MyDoom brings down Google

Some cunning social engineering downs internet search

By silicon.com, 27 July 2004 09:05

NEWS A pesky new variant of the MyDoom worm has slammed four popular search engines and continued to clog email accounts around the world.

The new version, variously dubbed MyDoom.M or MyDoom.O, was first detected early on Monday morning and quickly went on to flood many mailboxes with hundreds of messages. It has also slowed Google, Yahoo!, AltaVista and Lycos to a crawl, because once it infects a PC, the virus automatically performs web searches on those search engines.

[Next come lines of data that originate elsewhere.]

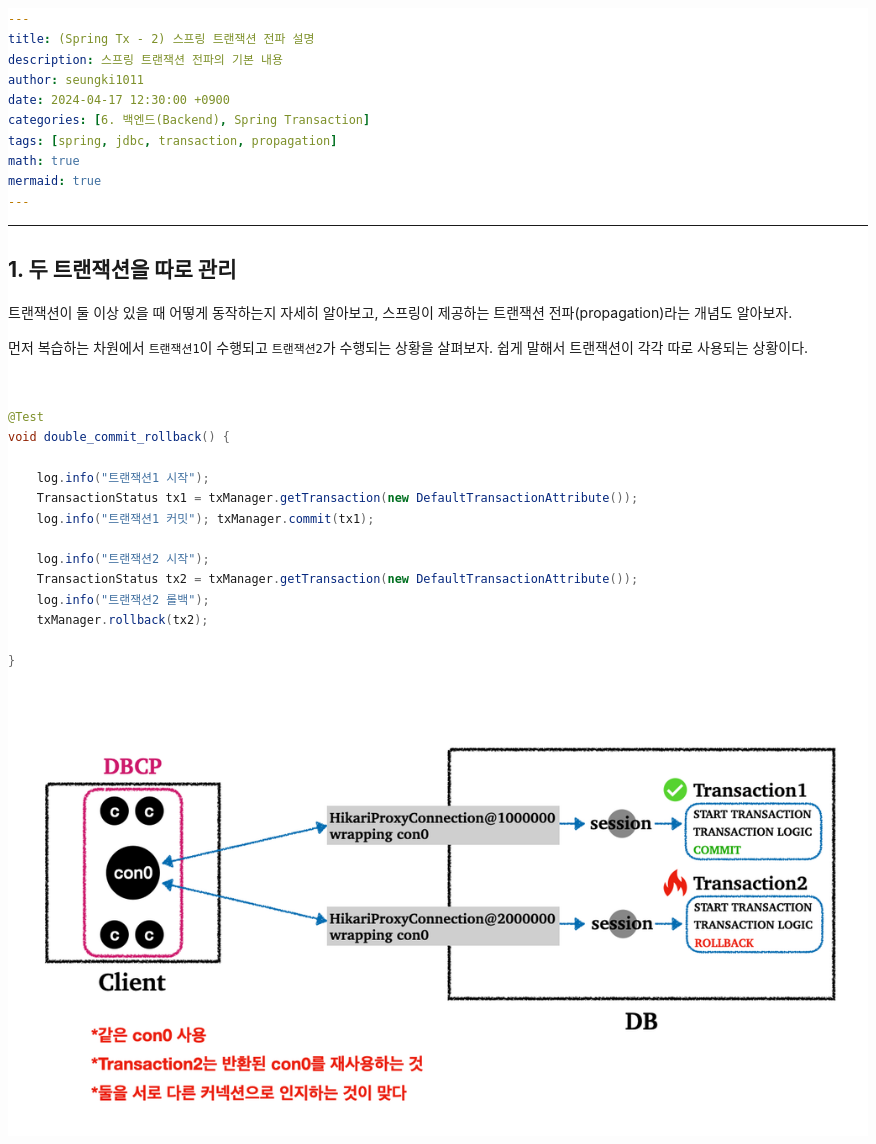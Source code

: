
 ```yaml
---
title: (Spring Tx - 2) 스프링 트랜잭션 전파 설명
description: 스프링 트랜잭션 전파의 기본 내용
author: seungki1011
date: 2024-04-17 12:30:00 +0900
categories: [6. 백엔드(Backend), Spring Transaction]
tags: [spring, jdbc, transaction, propagation]
math: true
mermaid: true
---
```


---

## 1. 두 트랜잭션을 따로 관리

트랜잭션이 둘 이상 있을 때 어떻게 동작하는지 자세히 알아보고, 스프링이 제공하는 트랜잭션 전파(propagation)라는 개념도 알아보자.

먼저 복습하는 차원에서 `트랜잭션1`이 수행되고 `트랜잭션2`가 수행되는 상황을 살펴보자. 쉽게 말해서 트랜잭션이 각각 따로 사용되는 상황이다.

<br>

```java
@Test
void double_commit_rollback() {
  
    log.info("트랜잭션1 시작");
    TransactionStatus tx1 = txManager.getTransaction(new DefaultTransactionAttribute());
    log.info("트랜잭션1 커밋"); txManager.commit(tx1);
  
    log.info("트랜잭션2 시작");
    TransactionStatus tx2 = txManager.getTransaction(new DefaultTransactionAttribute());
    log.info("트랜잭션2 롤백");
    txManager.rollback(tx2);
  
}
```



<br>

![jdbc](../post_images/2024-04-17-spring-tx-2-propagation/prop2.png)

Email screening company MessageLabs said it had intercepted more than 23,000 copies of the variants in the first five hours of their existence. McAfee Avert, the virus-tracking squad at the antivirus software maker, rated the worm a "medium on watch," or right below a high-risk vulnerability. Tens of thousands of PCs have been infected by the worm, which was first detected just before 6 a.m. PDT. The biggest impact, however, has been on the search engines.

Google, Lycos and AltaVista have been sporadically out of service all morning, while Yahoo! has been slow. That's a function of how the worm spreads, said Craig Schmugar, a virus researcher at McAfee. Once installed, the virus searches for email addresses on the host computer's hard drive, and then it looks for more by running queries on all four search engines.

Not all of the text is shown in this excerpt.